# half breed?



## Pigeon lower (Oct 23, 2007)

I have got this pair of pigeons i think archangels but somone said they dont come in white i got a white and brown one they mated and ive got 6 youngsters but when they fly they try and do flips but only make it the odd time


----------



## Clarkey-1990 (Mar 18, 2007)

Obviously some type of roller or tumbler cross. Any pics and I can tell for definate


----------



## george simon (Feb 28, 2006)

There are white winged Archangel's you don't see many because most people like the black and bronze they also have the black/bronze with white flights, they also can have a crest or be plainheaded. I get my information for the book "ENCYCLOPEDIA OF PIGEON BREEDS" written by W.M.Levi. You can see a picture of one on page 73 of that book. I would say that if you do have a white type Archangel you are quite lucky. .GEORGE


----------



## Pigeon lower (Oct 23, 2007)

well not yet i am bad at getting pics on to computers hopfully soon when my couzin is down again he will take some then send me them and it does have a crest when i got them somone said he would give me a pair of rollers but i dont think they are they sit on the roof with my other pigeons like american fantails, indian fantails, oriental frills, chinese owls they just come off the odd time and try and do a flip but usally dont make it


----------



## warriec (Feb 2, 2007)

Must see a picture to confirm. Archangels dont tumble so I guess that there can be about 25% of tumbler or roller blood from the parents side. Does all your 6 young tumble?

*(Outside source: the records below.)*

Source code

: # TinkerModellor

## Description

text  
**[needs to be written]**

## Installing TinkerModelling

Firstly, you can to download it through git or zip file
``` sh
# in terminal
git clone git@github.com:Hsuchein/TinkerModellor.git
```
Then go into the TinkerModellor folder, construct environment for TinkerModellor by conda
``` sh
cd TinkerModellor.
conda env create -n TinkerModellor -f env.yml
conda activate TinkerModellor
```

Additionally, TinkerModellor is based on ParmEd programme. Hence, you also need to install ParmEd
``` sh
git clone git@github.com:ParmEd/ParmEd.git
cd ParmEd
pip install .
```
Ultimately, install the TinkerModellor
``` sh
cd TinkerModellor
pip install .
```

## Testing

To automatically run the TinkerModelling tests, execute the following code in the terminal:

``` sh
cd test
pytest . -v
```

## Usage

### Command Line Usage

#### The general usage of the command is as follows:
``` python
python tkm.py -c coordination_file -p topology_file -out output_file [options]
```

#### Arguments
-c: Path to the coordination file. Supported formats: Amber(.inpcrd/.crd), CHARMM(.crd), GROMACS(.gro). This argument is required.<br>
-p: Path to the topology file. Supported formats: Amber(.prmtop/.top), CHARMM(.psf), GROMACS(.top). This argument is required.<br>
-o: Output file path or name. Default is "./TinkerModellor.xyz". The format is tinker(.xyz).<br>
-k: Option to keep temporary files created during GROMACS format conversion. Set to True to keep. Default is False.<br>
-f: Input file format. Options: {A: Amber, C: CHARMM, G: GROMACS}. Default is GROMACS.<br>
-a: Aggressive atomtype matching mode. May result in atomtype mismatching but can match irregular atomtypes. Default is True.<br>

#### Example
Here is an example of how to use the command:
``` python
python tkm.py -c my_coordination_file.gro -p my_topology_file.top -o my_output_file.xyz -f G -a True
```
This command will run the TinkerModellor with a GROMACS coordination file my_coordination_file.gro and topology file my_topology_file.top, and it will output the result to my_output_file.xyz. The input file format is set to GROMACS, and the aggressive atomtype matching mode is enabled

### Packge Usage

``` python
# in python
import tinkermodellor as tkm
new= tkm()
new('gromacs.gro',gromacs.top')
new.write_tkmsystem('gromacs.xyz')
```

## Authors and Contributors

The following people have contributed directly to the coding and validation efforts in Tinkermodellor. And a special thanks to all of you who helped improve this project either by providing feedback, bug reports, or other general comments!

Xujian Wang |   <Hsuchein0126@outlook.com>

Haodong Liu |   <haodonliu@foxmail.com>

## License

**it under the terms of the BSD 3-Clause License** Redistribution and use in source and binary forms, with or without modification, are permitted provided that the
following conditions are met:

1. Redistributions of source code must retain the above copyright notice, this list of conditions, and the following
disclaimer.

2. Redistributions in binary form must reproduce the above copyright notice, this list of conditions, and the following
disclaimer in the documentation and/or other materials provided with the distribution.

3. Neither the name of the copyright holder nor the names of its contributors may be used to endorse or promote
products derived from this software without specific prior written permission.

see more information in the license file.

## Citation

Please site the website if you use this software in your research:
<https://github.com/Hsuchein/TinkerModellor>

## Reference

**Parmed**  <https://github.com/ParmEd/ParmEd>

Does your young have full feathering because mising feathers sometimes make a bird tumble. I have see a flyer pluck some feathers and releasing his birds and they did tumble a few times.


----------



## Pigeon lower (Oct 23, 2007)

Yes, the youngsters try but they never make it. They take frequent breaks after trying.


----------



## Pigeon lower (Oct 23, 2007)

this thread can close its archangels and like 30-25%roller in them and i am selling them all but 1 yougster and the parents 5 other yougsters are going this friday......  well 3 sold 2 last week


----------